[Data items]
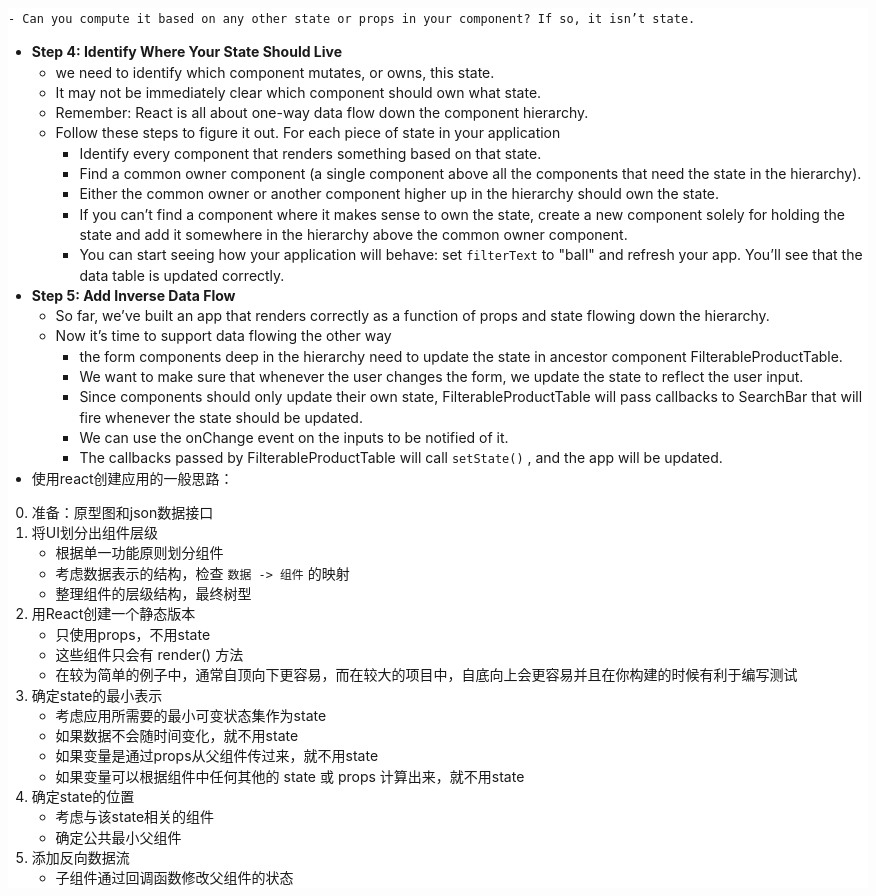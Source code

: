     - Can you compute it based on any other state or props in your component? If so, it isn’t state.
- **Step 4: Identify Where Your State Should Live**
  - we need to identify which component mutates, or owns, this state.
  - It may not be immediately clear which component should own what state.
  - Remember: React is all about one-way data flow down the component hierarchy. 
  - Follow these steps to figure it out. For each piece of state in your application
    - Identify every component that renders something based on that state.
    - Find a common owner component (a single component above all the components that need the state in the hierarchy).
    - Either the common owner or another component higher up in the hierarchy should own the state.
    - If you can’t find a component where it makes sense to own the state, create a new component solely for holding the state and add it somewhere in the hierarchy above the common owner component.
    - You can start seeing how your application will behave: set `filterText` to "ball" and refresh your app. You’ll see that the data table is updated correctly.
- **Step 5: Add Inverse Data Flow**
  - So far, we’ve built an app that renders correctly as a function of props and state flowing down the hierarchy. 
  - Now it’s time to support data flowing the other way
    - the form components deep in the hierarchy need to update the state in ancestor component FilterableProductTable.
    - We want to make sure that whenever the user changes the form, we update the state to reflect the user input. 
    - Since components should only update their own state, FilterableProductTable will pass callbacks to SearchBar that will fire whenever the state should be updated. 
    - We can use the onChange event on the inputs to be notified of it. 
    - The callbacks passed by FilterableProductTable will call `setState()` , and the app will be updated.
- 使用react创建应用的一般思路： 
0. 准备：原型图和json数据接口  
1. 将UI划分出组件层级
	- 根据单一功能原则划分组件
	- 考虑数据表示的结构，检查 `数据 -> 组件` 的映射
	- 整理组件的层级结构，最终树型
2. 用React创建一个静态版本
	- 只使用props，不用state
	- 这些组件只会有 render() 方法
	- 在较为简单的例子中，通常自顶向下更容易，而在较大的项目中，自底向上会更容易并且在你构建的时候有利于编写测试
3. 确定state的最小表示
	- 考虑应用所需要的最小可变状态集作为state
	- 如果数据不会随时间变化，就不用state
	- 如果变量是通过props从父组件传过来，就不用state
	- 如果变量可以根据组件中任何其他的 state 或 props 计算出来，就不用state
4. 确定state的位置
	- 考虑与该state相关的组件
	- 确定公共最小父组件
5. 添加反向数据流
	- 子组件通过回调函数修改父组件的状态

▸ ABOUT THIS TASK
Copy the entries above faithfully and omit every image.

▸ EXERCISE SOLUTION
Source code

:     - Can you compute it based on any other state or props in your component? If so, it isn’t state.
- **Step 4: Identify Where Your State Should Live**
  - we need to identify which component mutates, or owns, this state.
  - It may not be immediately clear which component should own what state.
  - Remember: React is all about one-way data flow down the component hierarchy. 
  - Follow these steps to figure it out. For each piece of state in your application
    - Identify every component that renders something based on that state.
    - Find a common owner component (a single component above all the components that need the state in the hierarchy).
    - Either the common owner or another component higher up in the hierarchy should own the state.
    - If you can’t find a component where it makes sense to own the state, create a new component solely for holding the state and add it somewhere in the hierarchy above the common owner component.
    - You can start seeing how your application will behave: set `filterText` to "ball" and refresh your app. You’ll see that the data table is updated correctly.
- **Step 5: Add Inverse Data Flow**
  - So far, we’ve built an app that renders correctly as a function of props and state flowing down the hierarchy. 
  - Now it’s time to support data flowing the other way
    - the form components deep in the hierarchy need to update the state in ancestor component FilterableProductTable.
    - We want to make sure that whenever the user changes the form, we update the state to reflect the user input. 
    - Since components should only update their own state, FilterableProductTable will pass callbacks to SearchBar that will fire whenever the state should be updated. 
    - We can use the onChange event on the inputs to be notified of it. 
    - The callbacks passed by FilterableProductTable will call `setState()` , and the app will be updated.
- 使用react创建应用的一般思路： 
0. 准备：原型图和json数据接口  
1. 将UI划分出组件层级
	- 根据单一功能原则划分组件
	- 考虑数据表示的结构，检查 `数据 -> 组件` 的映射
	- 整理组件的层级结构，最终树型
2. 用React创建一个静态版本
	- 只使用props，不用state
	- 这些组件只会有 render() 方法
	- 在较为简单的例子中，通常自顶向下更容易，而在较大的项目中，自底向上会更容易并且在你构建的时候有利于编写测试
3. 确定state的最小表示
	- 考虑应用所需要的最小可变状态集作为state
	- 如果数据不会随时间变化，就不用state
	- 如果变量是通过props从父组件传过来，就不用state
	- 如果变量可以根据组件中任何其他的 state 或 props 计算出来，就不用state
4. 确定state的位置
	- 考虑与该state相关的组件
	- 确定公共最小父组件
5. 添加反向数据流
	- 子组件通过回调函数修改父组件的状态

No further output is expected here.